Image-to-Image Guide: Transform Photos with AI
Text-to-image generates from noise. Image-to-image generates from your image. That distinction changes everything about what is possible. Instead of describing what you want from scratch, you provide a starting point — a photograph, a sketch, a screenshot, a painting — and the diffusion model transforms it according to your text prompt while preserving as much or as little of the original as you choose.
This is not a filter. Filters apply fixed mathematical transformations to pixel values. Image-to-image (img2img) runs your image through a diffusion model that understands what it is looking at — it recognizes faces, objects, spatial relationships, lighting, and composition — and regenerates the image with those understood elements restyled, enhanced, or transformed according to your instructions. The results are fundamentally different from anything achievable with traditional image processing.
This guide covers the mechanics of img2img, the critical denoising strength parameter, practical workflows for style transfer, sketch-to-image conversion, photo enhancement, and advanced techniques for getting exactly the transformation you want. These techniques work across FLUX, SDXL, and most modern diffusion models through tools like ZSky AI, ComfyUI, and Automatic1111.
How Image-to-Image Generation Works
Understanding the mechanics helps you predict and control results. In standard text-to-image, the model starts with pure random noise and progressively removes noise over many steps, guided by the text prompt, until a coherent image emerges. In img2img, the starting point is not random noise — it is your input image with a controlled amount of noise added to it.
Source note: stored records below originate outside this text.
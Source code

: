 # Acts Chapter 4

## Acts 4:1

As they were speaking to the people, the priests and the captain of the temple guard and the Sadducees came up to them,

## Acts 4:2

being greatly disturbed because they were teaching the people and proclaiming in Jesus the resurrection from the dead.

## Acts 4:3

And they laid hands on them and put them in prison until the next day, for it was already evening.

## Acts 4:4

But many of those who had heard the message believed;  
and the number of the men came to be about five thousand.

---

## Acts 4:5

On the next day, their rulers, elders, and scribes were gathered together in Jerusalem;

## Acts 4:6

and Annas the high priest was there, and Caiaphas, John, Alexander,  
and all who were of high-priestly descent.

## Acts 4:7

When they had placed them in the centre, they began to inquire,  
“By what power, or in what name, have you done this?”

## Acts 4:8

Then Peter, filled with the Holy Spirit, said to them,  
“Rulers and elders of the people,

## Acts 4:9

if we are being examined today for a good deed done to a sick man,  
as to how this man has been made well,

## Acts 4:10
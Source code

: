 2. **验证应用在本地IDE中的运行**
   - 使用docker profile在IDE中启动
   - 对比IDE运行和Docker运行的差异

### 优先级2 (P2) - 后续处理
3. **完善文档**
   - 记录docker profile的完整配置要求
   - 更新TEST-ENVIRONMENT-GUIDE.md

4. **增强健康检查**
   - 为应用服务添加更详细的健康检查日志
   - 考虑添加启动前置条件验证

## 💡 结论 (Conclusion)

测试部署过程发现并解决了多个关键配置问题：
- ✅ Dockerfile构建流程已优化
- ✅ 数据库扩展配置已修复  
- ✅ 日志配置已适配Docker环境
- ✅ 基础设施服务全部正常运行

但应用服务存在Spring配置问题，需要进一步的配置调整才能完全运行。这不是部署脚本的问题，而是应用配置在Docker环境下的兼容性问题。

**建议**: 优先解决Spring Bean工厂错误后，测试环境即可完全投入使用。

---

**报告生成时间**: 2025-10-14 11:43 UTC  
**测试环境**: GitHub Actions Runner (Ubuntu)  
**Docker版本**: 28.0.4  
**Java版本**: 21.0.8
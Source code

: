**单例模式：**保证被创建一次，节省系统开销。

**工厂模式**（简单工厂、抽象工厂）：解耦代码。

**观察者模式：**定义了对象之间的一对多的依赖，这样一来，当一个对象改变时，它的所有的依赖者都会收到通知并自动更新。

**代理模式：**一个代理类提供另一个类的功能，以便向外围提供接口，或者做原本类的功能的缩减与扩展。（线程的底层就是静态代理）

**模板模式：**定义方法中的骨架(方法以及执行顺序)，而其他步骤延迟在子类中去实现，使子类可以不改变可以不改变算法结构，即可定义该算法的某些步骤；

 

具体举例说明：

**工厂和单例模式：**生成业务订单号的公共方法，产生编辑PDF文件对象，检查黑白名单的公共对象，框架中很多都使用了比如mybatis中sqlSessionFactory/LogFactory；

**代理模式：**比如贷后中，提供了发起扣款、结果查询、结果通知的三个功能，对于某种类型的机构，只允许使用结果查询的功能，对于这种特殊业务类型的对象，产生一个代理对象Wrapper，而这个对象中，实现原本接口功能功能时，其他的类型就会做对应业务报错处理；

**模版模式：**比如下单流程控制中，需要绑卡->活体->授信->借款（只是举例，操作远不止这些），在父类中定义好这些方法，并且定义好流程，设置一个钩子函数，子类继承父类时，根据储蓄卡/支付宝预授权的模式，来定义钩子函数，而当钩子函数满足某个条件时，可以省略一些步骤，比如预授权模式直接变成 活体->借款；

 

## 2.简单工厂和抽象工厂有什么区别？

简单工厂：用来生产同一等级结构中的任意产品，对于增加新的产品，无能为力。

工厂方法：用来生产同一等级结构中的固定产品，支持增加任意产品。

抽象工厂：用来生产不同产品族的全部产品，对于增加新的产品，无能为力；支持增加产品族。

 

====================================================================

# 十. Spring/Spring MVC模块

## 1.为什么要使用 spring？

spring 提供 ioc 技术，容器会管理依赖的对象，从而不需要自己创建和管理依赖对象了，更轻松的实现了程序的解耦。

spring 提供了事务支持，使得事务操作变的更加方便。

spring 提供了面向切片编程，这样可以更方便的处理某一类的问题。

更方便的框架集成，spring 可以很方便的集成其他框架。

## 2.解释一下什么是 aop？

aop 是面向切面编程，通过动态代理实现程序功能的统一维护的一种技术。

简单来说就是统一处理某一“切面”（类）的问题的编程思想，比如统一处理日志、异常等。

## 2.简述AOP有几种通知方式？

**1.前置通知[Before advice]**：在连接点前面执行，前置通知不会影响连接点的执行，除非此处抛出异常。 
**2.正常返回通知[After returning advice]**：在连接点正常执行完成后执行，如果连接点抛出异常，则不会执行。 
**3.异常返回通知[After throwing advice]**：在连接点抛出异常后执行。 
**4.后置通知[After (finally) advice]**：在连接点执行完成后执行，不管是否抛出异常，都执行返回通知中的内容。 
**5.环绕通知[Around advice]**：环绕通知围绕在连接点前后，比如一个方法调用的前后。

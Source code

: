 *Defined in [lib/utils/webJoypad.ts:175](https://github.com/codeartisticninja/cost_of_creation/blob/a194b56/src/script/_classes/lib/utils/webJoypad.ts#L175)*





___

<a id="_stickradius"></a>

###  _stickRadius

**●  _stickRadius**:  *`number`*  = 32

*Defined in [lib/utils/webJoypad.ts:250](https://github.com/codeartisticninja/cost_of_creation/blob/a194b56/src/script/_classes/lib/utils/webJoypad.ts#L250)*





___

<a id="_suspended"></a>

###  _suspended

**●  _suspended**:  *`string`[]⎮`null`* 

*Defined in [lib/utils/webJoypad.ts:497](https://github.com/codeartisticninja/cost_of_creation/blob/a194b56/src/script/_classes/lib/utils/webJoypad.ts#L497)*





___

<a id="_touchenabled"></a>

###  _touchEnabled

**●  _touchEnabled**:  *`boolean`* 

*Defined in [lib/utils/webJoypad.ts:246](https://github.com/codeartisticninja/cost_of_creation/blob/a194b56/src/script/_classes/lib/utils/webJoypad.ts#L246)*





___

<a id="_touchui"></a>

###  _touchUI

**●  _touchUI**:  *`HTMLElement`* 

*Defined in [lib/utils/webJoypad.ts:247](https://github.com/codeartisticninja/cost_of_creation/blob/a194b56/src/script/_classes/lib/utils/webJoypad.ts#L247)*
The process works as follows:
- Your input image is encoded into the model's latent space using the VAE encoder, producing a latent representation of the image.
- Gaussian noise is added to this latent, proportional to the denoising strength parameter. A denoising strength of 0.5 means enough noise is added to correspond to 50% of the total diffusion process. A strength of 1.0 adds enough noise to completely obscure the original image.
- The denoising process begins not from the first step but from the step corresponding to the noise level. At strength 0.5 with 20 total steps, denoising starts at step 10. The model runs the last 10 steps of its normal denoising process.
- During each denoising step, the model predicts and removes noise guided by the text prompt, exactly as in text-to-image. But because the starting point contains information from your input image (not just random noise), the output retains structural elements of the original.
- The denoised latent is decoded back to pixel space by the VAE decoder, producing the final transformed image.
This mechanism explains why denoising strength is so powerful: at low values, very little noise is added and very few denoising steps run, so the output closely resembles the input with minor modifications. At high values, heavy noise almost completely obscures the original, and many denoising steps run, allowing the model to generate substantially new content using the original as only a vague structural guide.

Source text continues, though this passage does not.